He went to go and get dressed, wondering if he was really going to go through with this (as well as wondering whether the twenty-four-hour supermarket around the corner sold gooseberries), when something else struck him.
‘What happened to the other time thieves?’ he asked.
‘Them ’as gone.’
‘Gone?’
‘Not there no more. Not nowhere.’
‘They died?’
‘If tha’s what yer call it when people ain’t nowhere to be found no more.’
‘How?’
The devil shrugged, toying with the vessel around her neck. ‘Ran out o’ time.’
⁂
Krish stood on the hill waiting for dawn. A crack of light was spreading across the horizon as the start of a new day was dimly beginning to illuminate the sleeping world around him. Minutes before, he had been staring at the shadowy wilderness surrounding Brandhurst Hill. A grey-black mire of vague shapes that were now just about recognisable as houses and corner shops and petrol stations and florists and off-licences. Every one of them would remain as quiet as a grave until the sun rose fully in an hour or so, lighting the way for the half-asleep children and adults to trudge wearily to school or to work or to who-knows-where.
He was glad no one was awake. No one was there to see him make a fool of himself as he lifted one leg in the air and began to crush the gooseberries in his left hand and blackberries in his right. He cautiously opened his mouth…
‘Hi-li-li—’
He stopped there. What was he doing? This was ridiculous. He knew it and he couldn’t bear to go through all this nonsense. There wasn’t another soul in sight. No one to spy the strange kid chanting bizarre incantations on the hillside. No one to see the weirdo on one leg with fruit juice trickling out of his sticky, clenched fists. But still it felt stupid. All his brain could do was list various places that could be the nearest to wash his hands of the juice from the berries that he had started to crush.

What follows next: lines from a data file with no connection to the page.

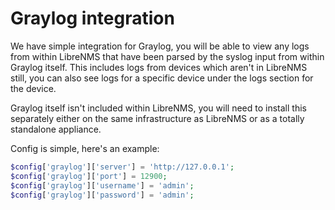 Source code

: # Graylog integration

We have simple integration for Graylog, you will be able to view any logs from within LibreNMS that have been parsed by the syslog input from within
Graylog itself. This includes logs from devices which aren't in LibreNMS still, you can also see logs for a specific device under the logs section
for the device.

Graylog itself isn't included within LibreNMS, you will need to install this separately either on the same infrastructure as LibreNMS or as a totally
standalone appliance.

Config is simple, here's an example:

```php
$config['graylog']['server'] = 'http://127.0.0.1';
$config['graylog']['port'] = 12900;
$config['graylog']['username'] = 'admin';
$config['graylog']['password'] = 'admin';
```
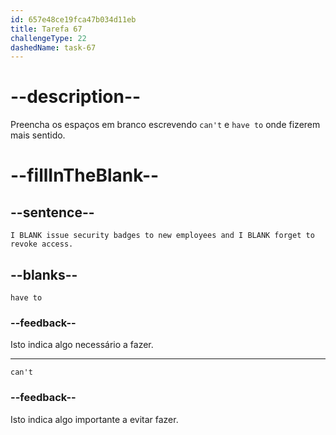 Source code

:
 ```yaml
---
id: 657e48ce19fca47b034d11eb
title: Tarefa 67
challengeType: 22
dashedName: task-67
---
```


# --description--

Preencha os espaços em branco escrevendo `can't` e `have to` onde fizerem mais sentido.

# --fillInTheBlank--

## --sentence--

`I BLANK issue security badges to new employees and I BLANK forget to revoke access.`

## --blanks--

`have to`

### --feedback--

Isto indica algo necessário a fazer.

---

`can't`

### --feedback--

Isto indica algo importante a evitar fazer.
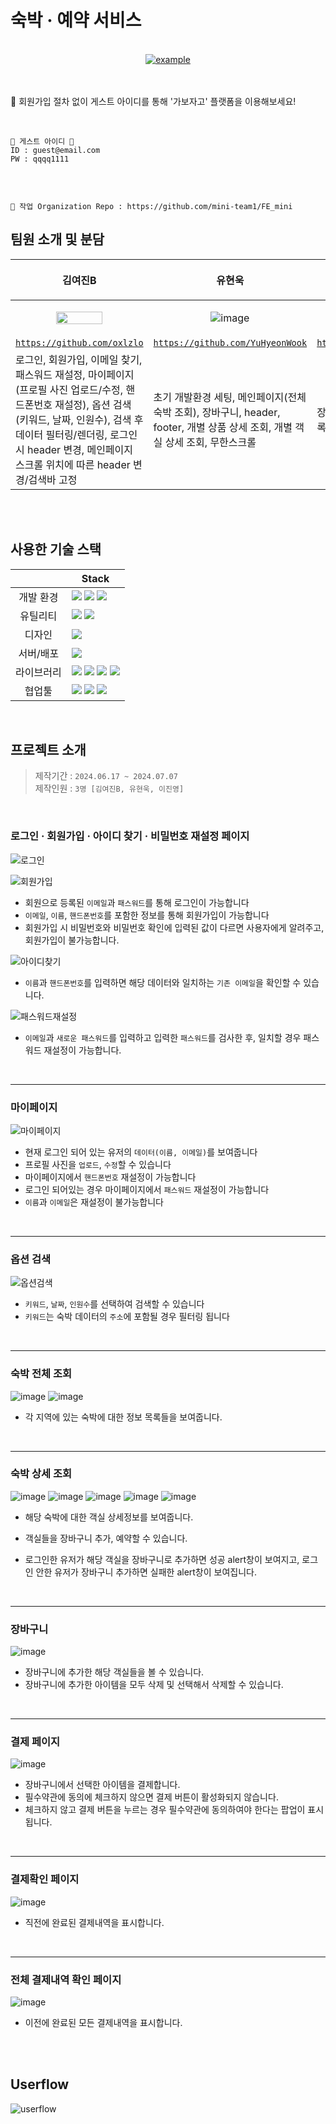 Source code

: # 숙박 · 예약 서비스

<br>
<div align=center>
  <a href="" target="_blank">
    <img src="https://img.shields.io/badge/GABOJAGO-006769?style=for-the-badge&logoColor=white" alt="example"/>
  </a>
</div>
<br>
<br>

📌 회원가입 절차 없이 게스트 아이디를 통해 '가보자고' 플랫폼을 이용해보세요!

<br>

```
🌟 게스트 아이디 🌟
ID : guest@email.com
PW : qqqq1111
```

<br>

```

🎯 작업 Organization Repo : https://github.com/mini-team1/FE_mini
```

## 팀원 소개 및 분담

| <p align='center'>김여진B<p>                                                                                                                                                                                                                        | <p align='center'>유현욱<p>                                                                                                    | <p align='center'>이진영</p>                                                                                                          |
| --------------------------------------------------------------------------------------------------------------------------------------------------------------------------------------------------------------------------------------------------- | ------------------------------------------------------------------------------------------------------------------------------ | ------------------------------------------------------------------------------------------------------------------------------------- |
| <p align="center"><img width='60%' height='60%' src='https://github.com/toy2-1/devtube/assets/140046183/2458f0da-e1c0-41e9-8dfb-694c528c6bc0'> </p>                                                                                                 | <p align="center">![image](https://github.com/YuHyeonWook/TIL/assets/110236953/8c15475a-7cbb-4428-af4b-361d1d0e04b4) </p>      | <p align="center">![image](https://github.com/KDT1-FE/KDT_FE8_Mini-Project/assets/140046183/7af68eeb-4a42-48f6-979c-dd910b6a10e9)</p> |
| [`https://github.com/oxlzlo`](https://github.com/oxlzlo)                                                                                                                                                                                            | [`https://github.com/YuHyeonWook`](https://github.com/YuHyeonWook)                                                             | [`https://github.com/holololob`](https://github.com/holololob)                                                                        |
| 로그인, 회원가입, 이메일 찾기, 패스워드 재설정, 마이페이지(프로필 사진 업로드/수정, 핸드폰번호 재설정), 옵션 검색(키워드, 날짜, 인원수), 검색 후 데이터 필터링/렌더링, 로그인 시 header 변경, 메인페이지 스크롤 위치에 따른 header 변경/검색바 고정 | 초기 개발환경 세팅, 메인페이지(전체 숙박 조회), 장바구니, header, footer, 개별 상품 상세 조회, 개별 객실 상세 조회, 무한스크롤 | 장뱌구니, 결제, 결제확인, 주문목록 조회                                                                                               |

<br>
<br>

## 사용한 기술 스택

|            | Stack                                                                                                                                                                                                                                                                                                                                                                                                                                                  |
| :--------: | ------------------------------------------------------------------------------------------------------------------------------------------------------------------------------------------------------------------------------------------------------------------------------------------------------------------------------------------------------------------------------------------------------------------------------------------------------ |
| 개발 환경  | <img src="https://img.shields.io/badge/yarn-2C8EBB?style=for-the-badge&logo=yarn&logoColor=white"> <img src="https://img.shields.io/badge/node.js-339933?style=for-the-badge&logo=node.js&logoColor=white"> <img src="https://img.shields.io/badge/vite-646CFF?style=for-the-badge&logo=vite&logoColor=white">                                                                                                                                         |
|  유틸리티  | <img src="https://img.shields.io/badge/ESlint-4B32C3?style=for-the-badge&logo=ESlint&logoColor=white"> <img src="https://img.shields.io/badge/prettier-F7B93E?style=for-the-badge&logo=Prettie&logoColor=white">                                                                                                                                                                                                                                       |
|   디자인   | <img src="https://img.shields.io/badge/figma-F24E1E?style=for-the-badge&logo=figma&logoColor=white">                                                                                                                                                                                                                                                                                                                                                   |
| 서버/배포  | <img src="https://img.shields.io/badge/amazonwebservices-232F3E?style=for-the-badge&logo=amazonwebservices&logoColor=white">                                                                                                                                                                                                                                                                                                                           |
| 라이브러리 | <img src="https://img.shields.io/badge/react-61DAFB?style=for-the-badge&logo=react&logoColor=white"> <img src ="https://img.shields.io/badge/chakraui-319795.svg?&style=for-the-badge&logo=chakraui&logoColor=white"/> <img src ="https://img.shields.io/badge/zustand-00465B.svg?&style=for-the-badge&logo=zustand&logoColor=white"/> <img src ="https://img.shields.io/badge/emotion-83B81A.svg?&style=for-the-badge&logo=emotion&logoColor=white"/> |
|   협업툴   | <img src="https://img.shields.io/badge/Git-F05032?style=for-the-badge&logo=Git&logoColor=white"> <img src="https://img.shields.io/badge/Github-181717?style=for-the-badge&logo=Github&logoColor=white"> <img src="https://img.shields.io/badge/notion-000000?style=for-the-badge&logo=notion&logoColor=white">                                                                                                                                         |

<br>

## 프로젝트 소개

> 제작기간 : `2024.06.17 ~ 2024.07.07`  
> 제작인원 : `3명 [김여진B, 유현욱, 이진영]`

<br>

### 로그인 · 회원가입 · 아이디 찾기 · 비밀번호 재설정 페이지

![로그인](https://github.com/toy2-1/devtube/assets/140046183/cbfe49c9-afb2-47f9-b3a2-17dac88a58c8)

![회원가입](https://github.com/toy2-1/devtube/assets/140046183/117d2c0e-8005-4860-b97a-e2d254f0f456)

- 회원으로 등록된 `이메일`과 `패스워드`를 통해 로그인이 가능합니다
- `이메일`, `이름`, `핸드폰번호`를 포함한 정보를 통해 회원가입이 가능합니다
- 회원가입 시 비밀번호와 비밀번호 확인에 입력된 값이 다르면 사용자에게 알려주고, 회원가입이 불가능합니다.

![아이디찾기](https://github.com/toy2-1/devtube/assets/140046183/db6aeb07-d08a-4c8c-9338-32e089de972f)

- `이름`과 `핸드폰번호`를 입력하면 해당 데이터와 일치하는 `기존 이메일`을 확인할 수 있습니다.

![패스워드재설정](https://github.com/toy2-1/devtube/assets/140046183/5891f059-5d9d-4b9a-af91-9e58747193e5)

- `이메일`과 `새로운 패스워드`를 입력하고 입력한 `패스워드`를 검사한 후, 일치할 경우 패스워드 재설정이 가능합니다.

<br>
 
---

### 마이페이지

![마이페이지](https://github.com/toy2-1/devtube/assets/140046183/4a6cdaab-cd2e-4172-8434-abf2b2050eb2)

- 현재 로그인 되어 있는 유저의 `데이터(이름, 이메일)`를 보여줍니다
- 프로필 사진을 `업로드`, `수정`할 수 있습니다
- 마이페이지에서 `핸드폰번호` 재설정이 가능합니다
- 로그인 되어있는 경우 마이페이지에서 `패스워드` 재설정이 가능합니다
- `이름`과 `이메일`은 재설정이 불가능합니다

<br>

---

### 옵션 검색

![옵션검색](https://github.com/toy2-1/devtube/assets/140046183/3e4856f0-34ce-4889-9a42-5b0c52fb65fb)

- `키워드`, `날짜`, `인원수`를 선택하여 검색할 수 있습니다
- `키워드`는 숙박 데이터의 `주소`에 포함될 경우 필터링 됩니다

<br>

---

### 숙박 전체 조회

![image](https://github.com/YuHyeonWook/TIL/assets/110236953/8fc89eb0-7f75-47b4-bbe1-a913aa6ab156)
![image](https://github.com/YuHyeonWook/TIL/assets/110236953/c7684228-aa29-45f6-814d-0def703de480)

- 각 지역에 있는 숙박에 대한 정보 목록들을 보여줍니다.

<br>

---

### 숙박 상세 조회

![image](https://github.com/YuHyeonWook/TIL/assets/110236953/b2376317-9ab3-4ebf-b50d-b69bd735af4f)
![image](https://github.com/YuHyeonWook/TIL/assets/110236953/53ae90e0-f5a0-433f-ba92-f71ee7f3e6b4)
![image](https://github.com/YuHyeonWook/TIL/assets/110236953/9ac14b6b-f29b-4bf4-a144-eff417bea1e1)
![image](https://github.com/YuHyeonWook/TIL/assets/110236953/998f9d0b-3703-4dd7-983a-0b13304bcfb4)
![image](https://github.com/YuHyeonWook/TIL/assets/110236953/80f54125-5327-45df-adb5-e5a7e1516d7d)

- 해당 숙박에 대한 객실 상세정보를 보여줍니다.
- 객실들을 장바구니 추가, 예약할 수 있습니다.
- 로그인한 유저가 해당 객실을 장바구니로 추가하면 성공 alert창이 보여지고, 로그인 안한 유저가 장바구니 추가하면 실패한 alert창이 보여집니다.

  <br>

---

### 장바구니

![image](https://github.com/YuHyeonWook/health/assets/110236953/e73f95ab-e888-4b66-ba2f-31bd0d6a3724)

- 장바구니에 추가한 해당 객실들을 볼 수 있습니다.
- 장바구니에 추가한 아이템을 모두 삭제 및 선택해서 삭제할 수 있습니다.

<br>

---

### 결제 페이지

![image](https://github.com/YuHyeonWook/health/assets/110236953/eb50a1ec-8756-44c9-9eea-24b9b8343ef4)

- 장바구니에서 선택한 아이템을 결제합니다.
- 필수약관에 동의에 체크하지 않으면 결제 버튼이 활성화되지 않습니다.
- 체크하지 않고 결제 버튼을 누르는 경우 필수약관에 동의하여야 한다는 팝업이 표시됩니다.

<br>

---

### 결제확인 페이지

![image](https://github.com/YuHyeonWook/health/assets/110236953/025542ff-9e34-44b6-a3a8-11f4127eb2e3)

- 직전에 완료된 결제내역을 표시합니다.

<br>

---

### 전체 결제내역 확인 페이지

![image](https://github.com/YuHyeonWook/health/assets/110236953/c3cbf382-3b48-4440-9133-52f4bce6316c)

- 이전에 완료된 모든 결제내역을 표시합니다.

<br>

<br>

## Userflow

![userflow](https://github.com/mini-team1/FE_mini/assets/140046183/365b5cb6-b250-4c1d-8489-2d5f478c9ebb)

Krish turned to go but one footstep seemed to tire him out. He’d put all his energy into getting to the hill, preparing for adventure and excitement. Adventure and excitement? He hated adventure and excitement. Playing sports and watching telly were all he really cared about. And hanging around with his mates. Dragons and castles and wizards (most of all wizards) were stupid and boring ideas to him.
But here he was. If I don’t try I’ve wasted my time. Got out of bed – (a jaw-achingly big yawn) – for nothing. He knew deep in his heart as he looked through the fizz of the weak light of morning to see the waking town taking shape around him, all those familiar sites – Bob’s Store, the bakery on Singlewell Road, the bus shelter by St Mary’s where Todd Harding had kicked Simon Penton in the face when he was tying his shoelaces – that all this was not going to disappear as he was transported to a faraway world. And if he was wrong, then he could find the Myrthali (somehow) and save his Mum. So what did he have to lose?
Back towards his house, a wall of grey clouds was spreading. In minutes, if not moments, the sun would be blotted out. Krish turned around, faced the glimmer of the sun peeking over the horizon, lifted his right leg up, began to clench his fists and spoke those stupid, stupid words.
‘Hi-li-li-fardoohm, weee-shlalalalam. Hi-li-li-fardoohm, weee-shlalalalam.’
He looked from the rising sun to the fading moon.
‘Hi-li-li-fardoohm, weee-shlalalalam.’
From the sun to the moon, the sun to the moon, the sun to the moon, over and over, feeling the strain in his neck.
‘Hi-li-li-fardoohm, weee-shlalalalam.’
Sun to the moon, sun to the moon, sun to the moon, sun to the moon, sun to the sun…
He stopped. The moon had gone. His eyes narrowed. They stung and he blinked at the glare of the sun high in the clear blue sky. But this was not his sky.
CHAPTER 7
THE POCKET WORLD
Krish’s world hadn’t melted away around him to reveal a whole new unfamiliar landscape. It hadn’t faded or transformed. He couldn’t even get his head around the idea that it had vanished. This new world was simply there. As if it had always been there. As if he had always stood part the way up a mountain, looking down over the dry, barren landscape of dusty yellow cracked earth.
Krish turned and took in the mountain itself. He was on a ledge near the summit, which appeared to be more of a lumpy plateau of brittle, sandy-coloured rock than the pointy, snow-covered tip he might have expected. The ‘lumps’ of rock which made up the mountain put him in mind of hooded figures dried out by the sun. On closer inspection the rocks weren’t smooth but covered in holes, almost resembling coral. He cupped his hand around one of them. Many small spikes indented his skin. The rock crumbled a little in places. He brushed the fragments away and stared at the dust and indentations left on the skin in the palm of his hand. This was no dream, no strange vision; he had felt this place. It had marked his skin. All of a sudden this world was unnervingly real.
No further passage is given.